How is it that Mr. Gerald James, the former chairman, was able to say, and substantiate the fact with documents, that anyone would have to be blind and deaf not to know that arms were going to Iran from BMARC? Are our intelligence services all blind and deaf? Are our officials all blind and deaf? Of course, Mr. James was referring specifically to a non-executive director of his company who subsequently became Minister of State for Defence Procurement. That says something about prime ministerial judgment, does it not? Of course, the reference is to the Chief Secretary to the Treasury. Why was it that apparently throughout this time, the Ministers responsible were not asking any searching questions of their officials about the course of events?
Once again, not because of any honesty on the part of the Government, or because of any desire for openness, and certainly not because of any competence on their part,
Column 599the House and the country have learnt of yet another
scandal--another piece of unvarnished Government duplicity. And the credit for these revelations goes to my hon. Friends, not the President.

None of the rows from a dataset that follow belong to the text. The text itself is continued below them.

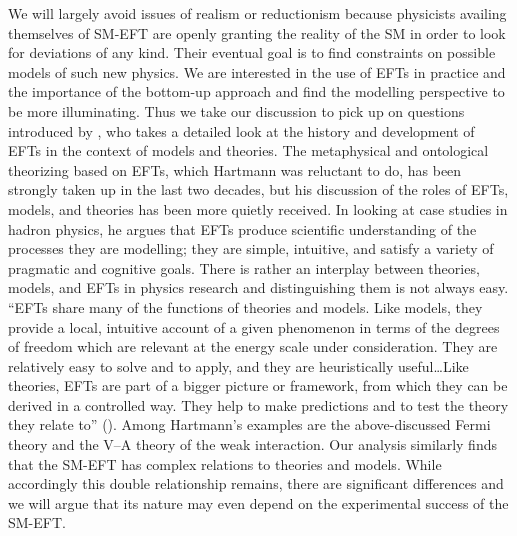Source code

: We will largely avoid issues of realism or reductionism because physicists availing themselves of SM-EFT are openly granting the reality of the SM in order to look for deviations of any kind.
Their eventual goal is to find constraints on possible models of such new physics. 
We are interested in the use of EFTs in practice and the importance of the bottom-up approach and find the modelling perspective to be more illuminating.
Thus we take our discussion to pick up on questions introduced by \citet{hartmann2001}, who takes a detailed look at the history and development of EFTs in the context of models and theories.
The metaphysical and ontological theorizing based on EFTs, which Hartmann was reluctant to do, has been strongly taken up in the last two decades, but his discussion of the roles of EFTs, models, and theories has been more quietly received.
In looking at case studies in hadron physics, he argues that EFTs produce scientific understanding of the processes they are modelling; they are simple, intuitive, and satisfy a variety of pragmatic and cognitive goals. 
There is rather an interplay between theories, models, and EFTs in physics research and distinguishing them is not always easy. 
``EFTs share many of the functions of theories and models. Like models, they provide a local, intuitive account of a given phenomenon in terms of the degrees of freedom which are relevant at the energy scale under consideration. They are relatively easy to solve and to apply, and they are heuristically useful\ldots Like theories, EFTs are part of a bigger picture or framework, from which they can be derived in a controlled way. They help to make predictions and to test the theory they relate to'' (\citeyear[p.~294]{hartmann2001}). 
Among Hartmann's examples are the above-discussed Fermi theory and the V--A theory of the weak interaction. 
Our analysis similarly finds that the SM-EFT has complex relations to theories and models. 
While accordingly this double relationship remains, there are significant differences and we will argue that its nature may even depend on the experimental success of the SM-EFT.


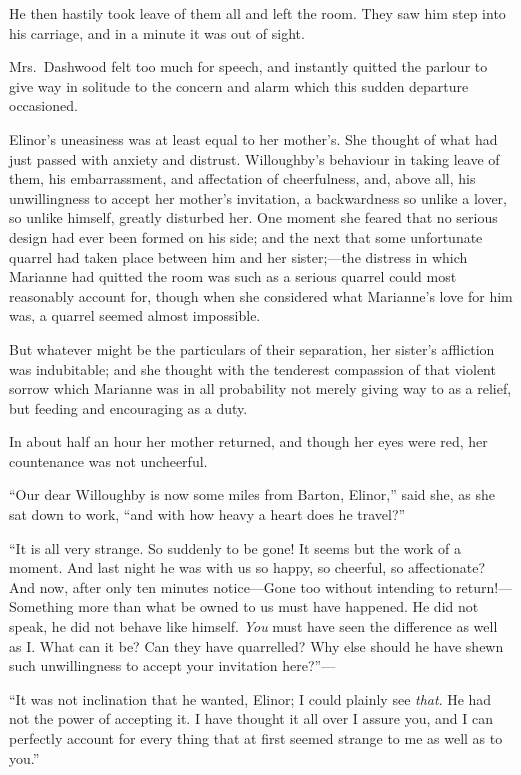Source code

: \documentclass{article}
\begin{document}
He then hastily took leave of them all and left
the room.  They saw him step into his carriage,
and in a minute it was out of sight.

Mrs.\ Dashwood felt too much for speech, and instantly
quitted the parlour to give way in solitude to the concern
and alarm which this sudden departure occasioned.

Elinor's uneasiness was at least equal to her mother's.
She thought of what had just passed with anxiety and distrust.
Willoughby's behaviour in taking leave of them, his
embarrassment,
and affectation of cheerfulness, and, above all, his
unwillingness
to accept her mother's invitation, a backwardness so unlike a
lover,
so unlike himself, greatly disturbed her.  One moment she feared
that no serious design had ever been formed on his side; and the
next that some unfortunate quarrel had taken place between him
and
her sister;---the distress in which Marianne had quitted the room
was such as a serious quarrel could most reasonably account for,
though when she considered what Marianne's love for him was,
a quarrel seemed almost impossible.

But whatever might be the particulars of their separation,
her sister's affliction was indubitable; and she thought
with the tenderest compassion of that violent sorrow
which Marianne was in all probability not merely giving
way to as a relief, but feeding and encouraging as a duty.

In about half an hour her mother returned, and though
her eyes were red, her countenance was not uncheerful.

``Our dear Willoughby is now some miles from Barton, Elinor,''
said she, as she sat down to work, ``and with how heavy a heart
does he travel?''

``It is all very strange.  So suddenly to be gone! It
seems but the work of a moment.  And last night he was
with us so happy, so cheerful, so affectionate?  And now,
after only ten minutes notice---Gone too without intending
to return!---Something more than what be owned to us must
have happened.  He did not speak, he did not behave
like himself.  \emph{You} must have seen the difference as well as I.
What can it be?  Can they have quarrelled?  Why else should he
have shewn such unwillingness to accept your invitation here?''---%

``It was not inclination that he wanted, Elinor; I could
plainly see \emph{that}.  He had not the power of accepting it.
I have thought it all over I assure you, and I can
perfectly account for every thing that at first seemed
strange to me as well as to you.''
\end{document}
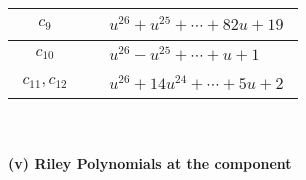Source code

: \documentclass[1p]{elsarticle_modified}
\theoremstyle{definition}
\begin{document}
\begin{tabular}{m{50pt}|m{274pt}}
\hline $$\begin{aligned}c_{9}\end{aligned}$$&$\begin{aligned}
&u^{26}+u^{25}+\cdots+82 u+19
\end{aligned}$\\
\hline $$\begin{aligned}c_{10}\end{aligned}$$&$\begin{aligned}
&u^{26}- u^{25}+\cdots+u+1
\end{aligned}$\\
\hline $$\begin{aligned}c_{11},c_{12}\end{aligned}$$&$\begin{aligned}
&u^{26}+14 u^{24}+\cdots+5 u+2
\end{aligned}$\\
\hline
\end{tabular}\\~\\
\newpage\renewcommand{\arraystretch}{1}
\flushleft \textbf{(v) Riley Polynomials at the component}\newline \\
\end{document}
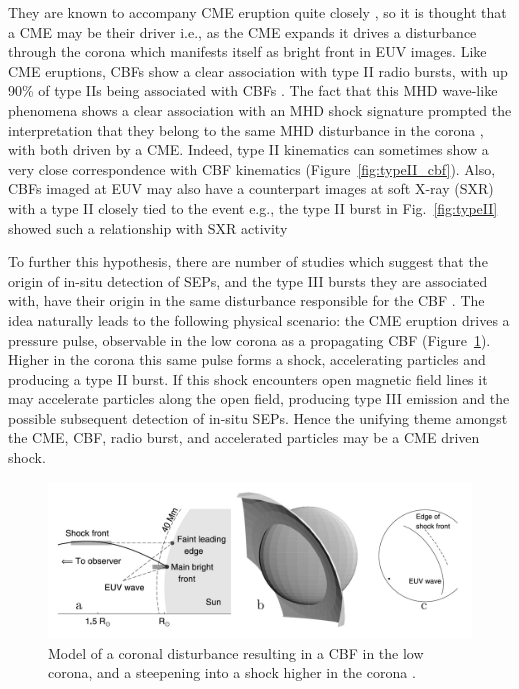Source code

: They are known to accompany CME eruption quite closely \citep{bieseker2002}, so it is thought that a CME may be their driver i.e., as the CME expands it drives a disturbance through the corona which manifests itself as bright front in EUV images. Like CME eruptions, CBFs show a clear association with type II radio bursts, with up 90\% of type IIs being associated with CBFs \citep{klassen2000}. The fact that this MHD wave-like phenomena shows a clear association with an MHD shock signature prompted the interpretation that they belong to the same MHD disturbance in the corona \citep{warmuth2004b}, with both driven by a CME. Indeed, type II kinematics can sometimes show a very close correspondence with CBF kinematics \citep{vrsna2005, grechnev2011} (Figure~\ref{fig:typeII_cbf}). Also, CBFs imaged at EUV may also have a counterpart images at soft X-ray (SXR) with a type II closely tied to the event e.g., the type II burst in Fig.~\ref{fig:typeII} showed such a relationship with SXR activity \citep{khan2002}


To further this hypothesis, there are number of studies which suggest that the origin of in-situ detection of SEPs, and the type III bursts they are associated with, have their origin in the same disturbance responsible for the CBF \citep{klassen2002, krucker1999, kozarev2011}. The idea naturally leads to the following physical scenario: the CME eruption drives a pressure pulse, observable in the low corona as a propagating CBF (Figure~\ref{fig:shock_cbf}). Higher in the corona this same pulse forms a shock, accelerating particles and producing a type II burst. If this shock encounters open magnetic field lines it may accelerate particles along the open field, producing type III emission and the possible subsequent detection of in-situ SEPs. Hence the unifying theme amongst the CME, CBF, radio burst, and accelerated particles {\color{blue} may be a} CME driven shock.
\begin{figure}[!t]
\begin{center}
\includegraphics[scale=0.25, trim=1cm 0cm 0cm 2cm]{images/shock_sim}
\caption[Model of EUV wave and coronal shock]{Model of a coronal disturbance resulting in a CBF in the low corona, and a steepening into a shock higher in the corona \citep{grechnev2011a}.}
\label{fig:shock_cbf}
\end{center}
\end{figure}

Mr. Heseltine: The right hon. Gentleman is entitled to recognise the seriousness of the matter. That is why I have taken the extremely unusual step of making an oral statement in reply to written parliamentary questions. But he has overstated the case and in many ways misrepresented what I have put to the House.
The right hon. Gentleman referred to the guidelines which, as he rightly says, it was the Government's clear intention to implement. It is because that was the Government's intention that there were at one time 97,000 licence applications. Nothing is clearer than the fact that the Government had put in place a system designed to implement the guidelines.
It is also beyond question--this is not news to the House--that the arrangements did not prove to be watertight, but that fact is being explored and examined by Sir Richard Scott. This issue overlaps with his inquiry--hence the number of licences is as relevant to this case as it is to the Scott inquiry, which is dealing with matters relating to Iraq.
I do not believe that Ministers "connived". I have seen no evidence to support that view. There is a world of difference between saying that people deliberately connived or covertly ignored and the other apparent interpretation of the evidence that I have put to the House: which is that the system was on such a scale that a limited number of issues escaped the net and connections were not made in every case as a result of intelligence that might have been differently interpreted.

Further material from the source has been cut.